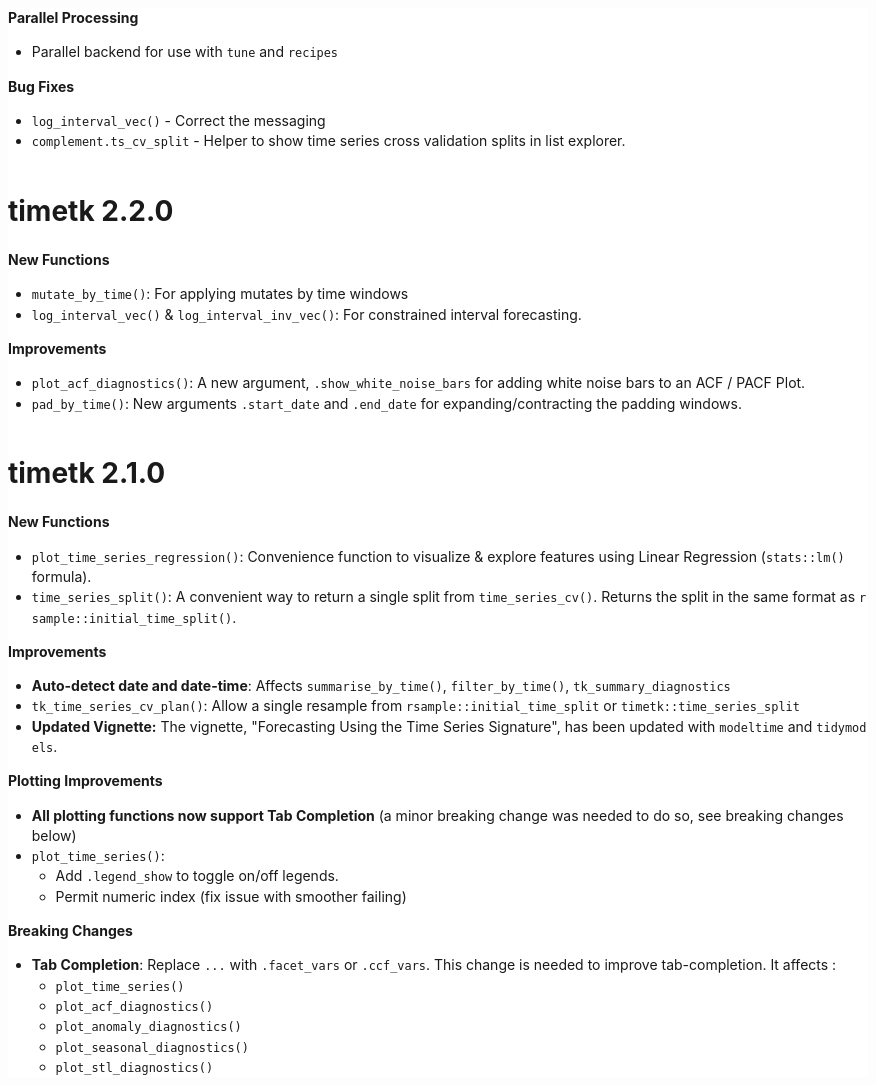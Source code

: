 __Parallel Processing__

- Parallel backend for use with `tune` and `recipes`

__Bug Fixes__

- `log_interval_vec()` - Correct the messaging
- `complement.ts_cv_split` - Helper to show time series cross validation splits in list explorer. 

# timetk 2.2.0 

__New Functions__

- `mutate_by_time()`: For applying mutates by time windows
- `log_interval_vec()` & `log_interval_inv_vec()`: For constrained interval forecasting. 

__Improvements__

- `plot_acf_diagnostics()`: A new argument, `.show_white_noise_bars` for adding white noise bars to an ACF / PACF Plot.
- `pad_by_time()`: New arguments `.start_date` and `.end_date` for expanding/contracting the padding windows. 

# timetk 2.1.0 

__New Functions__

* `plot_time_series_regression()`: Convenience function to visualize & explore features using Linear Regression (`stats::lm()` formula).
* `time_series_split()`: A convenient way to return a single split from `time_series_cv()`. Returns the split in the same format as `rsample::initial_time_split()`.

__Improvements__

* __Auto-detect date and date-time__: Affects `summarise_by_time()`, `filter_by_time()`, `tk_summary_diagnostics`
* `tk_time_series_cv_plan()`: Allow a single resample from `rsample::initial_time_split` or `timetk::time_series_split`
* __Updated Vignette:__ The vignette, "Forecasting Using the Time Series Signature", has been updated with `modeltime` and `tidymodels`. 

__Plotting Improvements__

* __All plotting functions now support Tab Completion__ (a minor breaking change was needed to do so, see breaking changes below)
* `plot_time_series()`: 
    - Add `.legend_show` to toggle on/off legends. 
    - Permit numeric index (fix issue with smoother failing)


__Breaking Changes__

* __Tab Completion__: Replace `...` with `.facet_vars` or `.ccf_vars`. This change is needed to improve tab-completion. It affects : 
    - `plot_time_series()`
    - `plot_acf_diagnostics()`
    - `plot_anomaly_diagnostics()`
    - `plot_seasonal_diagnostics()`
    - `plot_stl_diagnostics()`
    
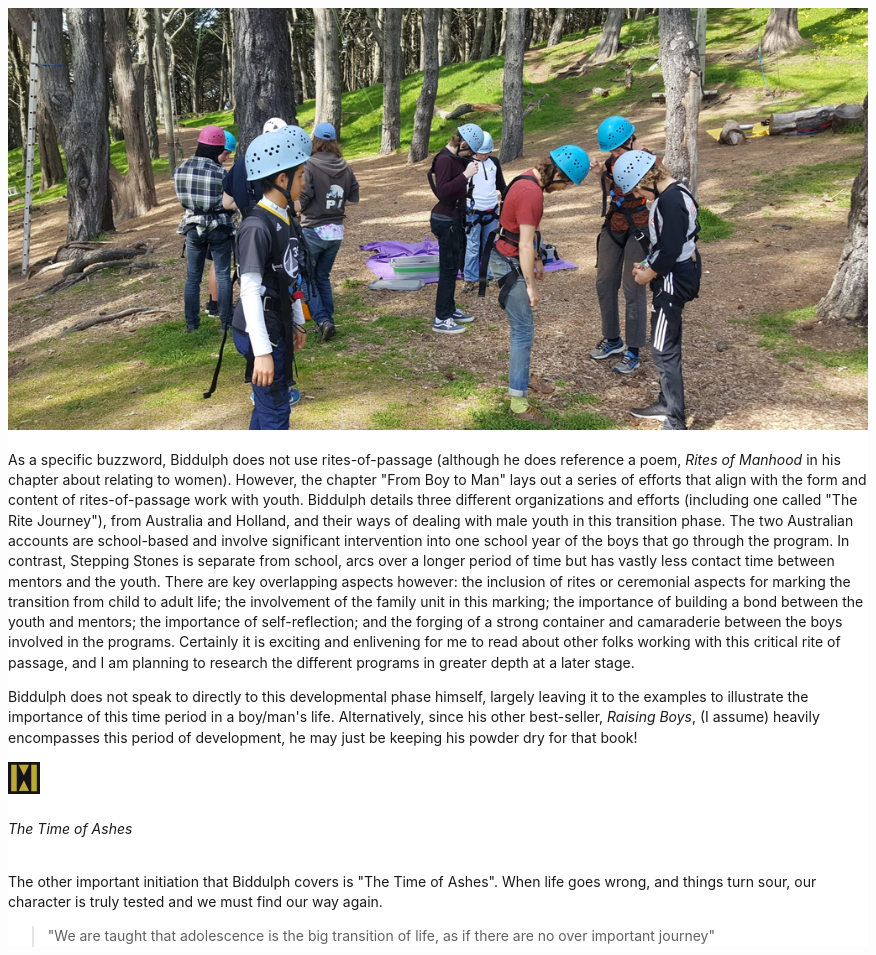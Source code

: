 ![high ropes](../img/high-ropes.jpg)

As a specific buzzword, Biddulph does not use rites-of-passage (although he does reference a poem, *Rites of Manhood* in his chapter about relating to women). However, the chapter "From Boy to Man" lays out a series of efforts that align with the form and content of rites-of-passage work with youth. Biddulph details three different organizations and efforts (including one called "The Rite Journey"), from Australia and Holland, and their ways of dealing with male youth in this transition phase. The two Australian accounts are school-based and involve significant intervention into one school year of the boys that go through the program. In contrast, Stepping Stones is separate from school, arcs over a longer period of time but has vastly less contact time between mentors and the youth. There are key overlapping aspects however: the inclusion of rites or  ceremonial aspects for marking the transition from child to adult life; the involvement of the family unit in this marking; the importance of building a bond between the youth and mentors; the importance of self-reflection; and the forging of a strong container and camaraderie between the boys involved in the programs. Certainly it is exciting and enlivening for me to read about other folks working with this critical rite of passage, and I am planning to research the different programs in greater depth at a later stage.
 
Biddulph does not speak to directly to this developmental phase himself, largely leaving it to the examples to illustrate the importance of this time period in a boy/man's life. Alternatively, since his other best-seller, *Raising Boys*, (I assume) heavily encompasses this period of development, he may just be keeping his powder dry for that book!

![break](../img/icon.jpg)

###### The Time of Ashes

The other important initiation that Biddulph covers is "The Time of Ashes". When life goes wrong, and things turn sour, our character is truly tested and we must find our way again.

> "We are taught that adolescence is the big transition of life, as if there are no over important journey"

※ ※ ※

Please copy the lines above from the line with "Convenience function to" up to and including the line with "Allow a single", exactly as written and with nothing else.

* **Exercise result**
* `plot_time_series_regression()`: Convenience function to visualize & explore features using Linear Regression (`stats::lm()` formula).
* `time_series_split()`: A convenient way to return a single split from `time_series_cv()`. Returns the split in the same format as `rsample::initial_time_split()`.

__Improvements__

* __Auto-detect date and date-time__: Affects `summarise_by_time()`, `filter_by_time()`, `tk_summary_diagnostics`
* `tk_time_series_cv_plan()`: Allow a single resample from `rsample::initial_time_split` or `timetk::time_series_split`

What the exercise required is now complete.